Through this process, both the signer and signee must both have a certificate under a Certificate Authority to complete the process. Through the PKI, the PKI gives the signer both a public key and private key to identify them. Once signed, the document is bound with encryption to ensure the proof of the signature and help the document be seen as verified and safe (FDA).
Digital Signatures haven’t been around as long as e-signatures have, but have still some routes in U.S history as a huge milestone in the way signatures have gained protection in legal matters. The idea of digital signatures came from Whitfield Diffie and Martin Hellman, who originally designed the digital signature scheme but never acted on it. Soon after the RS algorithm was developed, Lotus Notes became the first software to offer digital signatures. Then the development of digital signatures skyrocketed, being transcribed into PDF format and became officially a legal form of signature through the E-Sign Act. From there on digital signatures became a legal, effective format for signing contracts between businesses.
E-Signature or Digital Signature: Which one is better?
The global e-signature market has been growing consistently over the past few years. E-signatures are expected to grow even further, driven by factors such as online shopping, documentation and the increased acceptance of e-signatures in the Banking, Financial Services, and Insurance sector (BusinessWire). Alongside that, digital signatures have been steadily increasing in popularity due to cloud-based technology (GlobeNewswire). Both e-signatures and digital signatures help speed up the approval process, allowing companies to offer transaction services that enhance the customer experience.
Both e-signatures and digital signatures can:
- Promote efficiency, allowing documents to be signed and returned online in minutes.
- Ensure compliance, allowing methods such as encryption to ensure that sensitive information is kept secure throughout the signing process
- Improve traceability, allowing software and cloud-based solutions to track time, location, and identifier tags associated with the signer
However, e-signatures and digital signatures have disadvantages to their methods as well. For instance, while digital signatures can provide extra security using encryption and key infrastructures, both the signer and holder of the documents must be verified by a certificate authority in order to complete a digital signature, which can cost money and time. E-signature, while relatively easier to process, don’t have the extra security measures to protect vital information if needed. Because of how recent developments have been over the past decade, those faced with legal matters may have a harder time verifying the validity of e-signatures.

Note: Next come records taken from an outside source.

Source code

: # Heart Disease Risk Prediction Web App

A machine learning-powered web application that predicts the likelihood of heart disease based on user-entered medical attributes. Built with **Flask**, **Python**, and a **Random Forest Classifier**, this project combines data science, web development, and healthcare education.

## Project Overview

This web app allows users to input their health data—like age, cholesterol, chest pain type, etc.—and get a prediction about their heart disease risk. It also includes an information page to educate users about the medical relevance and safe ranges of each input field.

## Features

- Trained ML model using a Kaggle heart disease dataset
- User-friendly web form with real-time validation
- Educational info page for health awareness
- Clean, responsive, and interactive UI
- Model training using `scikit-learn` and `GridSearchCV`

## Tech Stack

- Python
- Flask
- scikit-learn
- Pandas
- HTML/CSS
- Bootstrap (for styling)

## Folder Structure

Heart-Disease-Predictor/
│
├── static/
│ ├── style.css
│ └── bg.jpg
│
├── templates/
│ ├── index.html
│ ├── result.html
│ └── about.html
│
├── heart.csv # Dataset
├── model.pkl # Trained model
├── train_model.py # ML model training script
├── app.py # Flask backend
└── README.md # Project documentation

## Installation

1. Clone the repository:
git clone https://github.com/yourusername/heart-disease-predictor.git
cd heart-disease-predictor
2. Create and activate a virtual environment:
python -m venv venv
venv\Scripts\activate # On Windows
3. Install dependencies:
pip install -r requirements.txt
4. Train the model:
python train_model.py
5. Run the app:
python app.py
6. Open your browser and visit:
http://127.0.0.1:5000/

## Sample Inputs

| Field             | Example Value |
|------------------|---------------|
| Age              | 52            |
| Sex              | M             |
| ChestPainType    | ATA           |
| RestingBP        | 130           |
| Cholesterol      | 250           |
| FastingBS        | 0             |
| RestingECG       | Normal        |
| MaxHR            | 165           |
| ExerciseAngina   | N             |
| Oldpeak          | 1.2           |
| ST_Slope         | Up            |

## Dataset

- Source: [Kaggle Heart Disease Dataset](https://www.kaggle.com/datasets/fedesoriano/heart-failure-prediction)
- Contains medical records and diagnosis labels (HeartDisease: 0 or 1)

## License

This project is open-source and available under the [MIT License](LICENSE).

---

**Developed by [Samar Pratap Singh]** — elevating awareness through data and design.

However, one of the main disadvantages that may occur is the recognition of electronic signatures and digital signatures in legal cases. When it comes to e-signatures, loopholes can be found as to what constitutes a legal document, especially if a judge were to identify the document as invalid and requiring a “wet signature” to ensure its authenticity. With digital signatures, Personal Key infrastructures can leave those throughout the process unclear of its meaning, leading to false identities having access to the signatures. If those documents were corrupted, courts would determine the signatures to be invalid (Digital Evidence and Electronic Signature Law Review). While both the E-Sign Act and UETA help define the process in which documents can be considered valid, advanced forms of authentication can leave those in need of official and clear identification that can leave many confused (Cryptomatic).
Nevertheless, both e-signatures and digital signatures have great benefits in terms of access, mobility, and security. Companies such as Adobe, DocuSign, and Signix can offer prices for their software to make transactions easier between consumers and businesses. For those interested in digital signatures, certified authorities such as Certisign, Microsoft Root, and Wells Fargo can help make certificates easier to access at affordable prices (IBM). When considering electronic signatures and digital signatures, it’s essential to pay attention to the quality of the company’s cybersecurity so that way your information is captured and verified safely.